I almost laughed out loud when I realized what the sounds meant. Someone, or should I say, some ‘people’ were in there having sex. And from what I could hear, pretty passionate sex at that. I don’t think I’m naïve or a prude, but it just never occurred to me that academia would be a hot-bed of sexual activity. Well, this was, after all, an ‘Anatomy’ department. Guess someone was just doing a little homework.

I wonder who’s in there, I thought as I quietly, but quickly, turned and almost ran down to the ladies restroom at the end of the hall. Probably a couple of graduate students doing a little after-hours experimentation, I thought, smiling.

Boy, was I wrong! As I was coming out of the restroom a few minutes later, who should I see coming out of the darkroom but Ronald Holman and his wife’s ‘good friend’, Marilyn Steele.
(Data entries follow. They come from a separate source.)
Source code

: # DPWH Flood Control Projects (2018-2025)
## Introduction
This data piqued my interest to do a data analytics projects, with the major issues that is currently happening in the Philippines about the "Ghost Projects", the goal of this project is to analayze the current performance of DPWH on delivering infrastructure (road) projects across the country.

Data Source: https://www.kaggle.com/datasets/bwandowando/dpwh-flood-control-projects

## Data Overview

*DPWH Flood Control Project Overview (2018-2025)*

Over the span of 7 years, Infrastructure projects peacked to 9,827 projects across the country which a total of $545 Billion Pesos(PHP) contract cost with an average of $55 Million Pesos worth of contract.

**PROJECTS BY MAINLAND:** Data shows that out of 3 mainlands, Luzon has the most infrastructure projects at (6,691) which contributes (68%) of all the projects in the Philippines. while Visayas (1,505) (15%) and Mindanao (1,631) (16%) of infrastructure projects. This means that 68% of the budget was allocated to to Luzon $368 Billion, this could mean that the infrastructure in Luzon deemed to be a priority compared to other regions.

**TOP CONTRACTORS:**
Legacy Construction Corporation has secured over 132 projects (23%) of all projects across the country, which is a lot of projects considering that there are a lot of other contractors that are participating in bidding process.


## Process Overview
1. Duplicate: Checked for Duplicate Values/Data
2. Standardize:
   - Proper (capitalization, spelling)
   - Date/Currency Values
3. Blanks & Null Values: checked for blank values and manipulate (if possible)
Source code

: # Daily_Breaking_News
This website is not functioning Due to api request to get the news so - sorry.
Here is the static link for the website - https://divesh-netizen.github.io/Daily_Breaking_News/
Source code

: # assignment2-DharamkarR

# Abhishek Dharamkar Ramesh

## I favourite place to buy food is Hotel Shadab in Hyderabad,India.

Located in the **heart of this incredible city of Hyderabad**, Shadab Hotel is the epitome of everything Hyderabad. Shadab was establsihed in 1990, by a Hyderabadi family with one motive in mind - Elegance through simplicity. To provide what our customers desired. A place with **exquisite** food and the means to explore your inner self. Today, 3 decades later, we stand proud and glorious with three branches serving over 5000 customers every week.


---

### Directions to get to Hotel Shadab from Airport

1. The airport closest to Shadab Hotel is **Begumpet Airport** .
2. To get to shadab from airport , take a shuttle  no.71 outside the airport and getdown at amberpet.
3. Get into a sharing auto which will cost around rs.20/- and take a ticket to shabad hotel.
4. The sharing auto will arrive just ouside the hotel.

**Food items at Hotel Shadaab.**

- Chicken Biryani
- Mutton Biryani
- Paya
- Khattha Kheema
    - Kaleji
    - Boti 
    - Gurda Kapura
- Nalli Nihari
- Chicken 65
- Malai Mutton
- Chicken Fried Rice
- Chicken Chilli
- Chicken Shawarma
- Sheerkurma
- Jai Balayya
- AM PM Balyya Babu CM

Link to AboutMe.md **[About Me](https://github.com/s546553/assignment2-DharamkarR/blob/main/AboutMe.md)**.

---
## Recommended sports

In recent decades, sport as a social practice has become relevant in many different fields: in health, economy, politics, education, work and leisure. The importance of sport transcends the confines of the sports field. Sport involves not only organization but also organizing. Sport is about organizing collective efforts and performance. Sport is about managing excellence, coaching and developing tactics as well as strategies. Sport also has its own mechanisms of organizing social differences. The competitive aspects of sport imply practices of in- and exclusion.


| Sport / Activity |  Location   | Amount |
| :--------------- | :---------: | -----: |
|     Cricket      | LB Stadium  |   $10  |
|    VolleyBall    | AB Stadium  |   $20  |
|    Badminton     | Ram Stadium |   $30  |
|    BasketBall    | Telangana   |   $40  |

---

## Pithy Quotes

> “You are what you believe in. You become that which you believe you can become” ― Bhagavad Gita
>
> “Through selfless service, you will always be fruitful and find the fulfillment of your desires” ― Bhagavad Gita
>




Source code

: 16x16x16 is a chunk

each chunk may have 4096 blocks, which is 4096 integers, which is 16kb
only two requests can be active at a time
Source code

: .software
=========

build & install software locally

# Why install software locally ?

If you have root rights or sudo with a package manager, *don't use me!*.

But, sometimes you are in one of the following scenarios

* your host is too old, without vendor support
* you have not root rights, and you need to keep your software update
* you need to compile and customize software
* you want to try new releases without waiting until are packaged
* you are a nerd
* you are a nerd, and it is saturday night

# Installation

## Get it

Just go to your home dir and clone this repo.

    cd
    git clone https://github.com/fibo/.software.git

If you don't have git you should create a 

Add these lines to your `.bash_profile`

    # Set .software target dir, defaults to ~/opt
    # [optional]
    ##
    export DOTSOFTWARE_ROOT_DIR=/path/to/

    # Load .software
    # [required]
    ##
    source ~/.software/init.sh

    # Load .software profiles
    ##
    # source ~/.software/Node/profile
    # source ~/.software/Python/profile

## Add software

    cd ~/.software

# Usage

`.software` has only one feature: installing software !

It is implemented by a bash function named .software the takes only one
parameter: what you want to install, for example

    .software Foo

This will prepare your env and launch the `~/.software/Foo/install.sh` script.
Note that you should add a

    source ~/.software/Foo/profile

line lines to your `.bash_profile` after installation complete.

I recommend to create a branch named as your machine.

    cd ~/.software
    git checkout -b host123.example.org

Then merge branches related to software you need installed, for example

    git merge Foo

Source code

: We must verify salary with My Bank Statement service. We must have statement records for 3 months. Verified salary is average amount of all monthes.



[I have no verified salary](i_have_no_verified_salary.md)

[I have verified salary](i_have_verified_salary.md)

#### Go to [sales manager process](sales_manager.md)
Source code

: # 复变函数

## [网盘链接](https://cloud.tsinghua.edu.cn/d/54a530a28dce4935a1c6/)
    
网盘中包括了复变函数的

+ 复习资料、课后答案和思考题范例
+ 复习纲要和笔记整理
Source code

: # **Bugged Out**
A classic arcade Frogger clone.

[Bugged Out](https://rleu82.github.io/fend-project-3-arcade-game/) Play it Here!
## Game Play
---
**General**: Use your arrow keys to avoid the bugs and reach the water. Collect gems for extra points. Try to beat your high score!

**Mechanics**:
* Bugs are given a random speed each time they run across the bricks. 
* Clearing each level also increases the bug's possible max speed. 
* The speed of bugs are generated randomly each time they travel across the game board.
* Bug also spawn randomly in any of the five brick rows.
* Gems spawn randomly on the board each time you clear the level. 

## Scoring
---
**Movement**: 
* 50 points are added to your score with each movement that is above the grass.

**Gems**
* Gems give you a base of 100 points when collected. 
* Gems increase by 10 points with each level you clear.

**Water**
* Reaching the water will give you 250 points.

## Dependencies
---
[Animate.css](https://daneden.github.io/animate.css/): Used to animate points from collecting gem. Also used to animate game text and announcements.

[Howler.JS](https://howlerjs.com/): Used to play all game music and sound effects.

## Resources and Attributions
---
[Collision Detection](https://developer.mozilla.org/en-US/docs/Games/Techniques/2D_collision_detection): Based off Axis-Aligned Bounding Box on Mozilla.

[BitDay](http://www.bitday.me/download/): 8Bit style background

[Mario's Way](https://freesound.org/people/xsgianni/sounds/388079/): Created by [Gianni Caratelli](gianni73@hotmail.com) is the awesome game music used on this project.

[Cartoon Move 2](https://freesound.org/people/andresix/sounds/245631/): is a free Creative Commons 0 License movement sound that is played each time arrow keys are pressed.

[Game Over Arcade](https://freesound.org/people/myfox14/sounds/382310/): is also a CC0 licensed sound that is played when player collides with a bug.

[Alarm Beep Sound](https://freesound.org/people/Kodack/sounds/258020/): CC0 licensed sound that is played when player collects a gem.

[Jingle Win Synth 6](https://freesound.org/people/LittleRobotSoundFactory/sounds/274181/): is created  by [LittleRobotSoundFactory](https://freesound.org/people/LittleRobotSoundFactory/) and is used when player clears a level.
I don’t think they saw me because I hurriedly jumped back into the restroom. I watched through a crack in the restroom doorway as they went into Holman’s office and shut the door.

When I got back to my office, I just sat there, stunned. I wonder who else knows about that, I thought. Probably nobody, would be my guess. I definitely don’t think Holman’s wife knows about it.

Even though Holman taught in the Anatomy course with me, I hadn’t had that much interaction with him because we were assigned to different labs. But when I had been with him in the Gross faculty meetings, he didn’t really impress me very much. I thought he was sort of wimpy. He was very quiet and tended to fade into the background. When he did speak, he turned beet red, all the way from his neck up to his Einstein-like fly away thinning hair. His few contributions to the discussions, however, seemed to me to be intelligent and even helpful. He would have been the last person I would have picked out as being sexually adventurous. Go figure.

As for Marilyn Steele, I had first met her at the faculty Get-Together. Since then, I had seen her around the Department from time to time. To tell the truth, my first impression of her was that she was one of the homeliest women I’d seen in a long time. That’s a kind way of saying ‘ugly’. She really had nothing going for her that I could see. She had a pinched face, with thin lips, a pointed nose, and glasses that did nothing for her dull, somewhat protruding, eyes. She wore no make-up, but I didn’t think even that would have helped. Her fly-away scraggly hair was a mix of dull brown and grey and didn’t look like it had seen a comb in a very long time. She certainly looked a lot older than her late thirties, which is what Amy had told me she was.

Putting a bag over her head wouldn’t have helped, either. Her figure was as nondescript as her face. She was skinny and not in a flattering way. She stood a little hunched over, which made her abdomen protrude. From the side, she looked sort of like a question mark.

Of course, now the first thing that came into my mind was a picture of the two of them having sex. And it wasn’t a pretty sight. It almost made me gag. What could he possibly see in her that would make him do that, I thought in disgust. Then I had to smile to myself – she must be REALLY good in bed!

I can’t wait to tell Amy, I thought with evil delight. Then, my good sense kicked in. No, I’d better just keep this to myself. Let’s just see how this whole thing plays out. These kinds of things don’t stay hidden for long.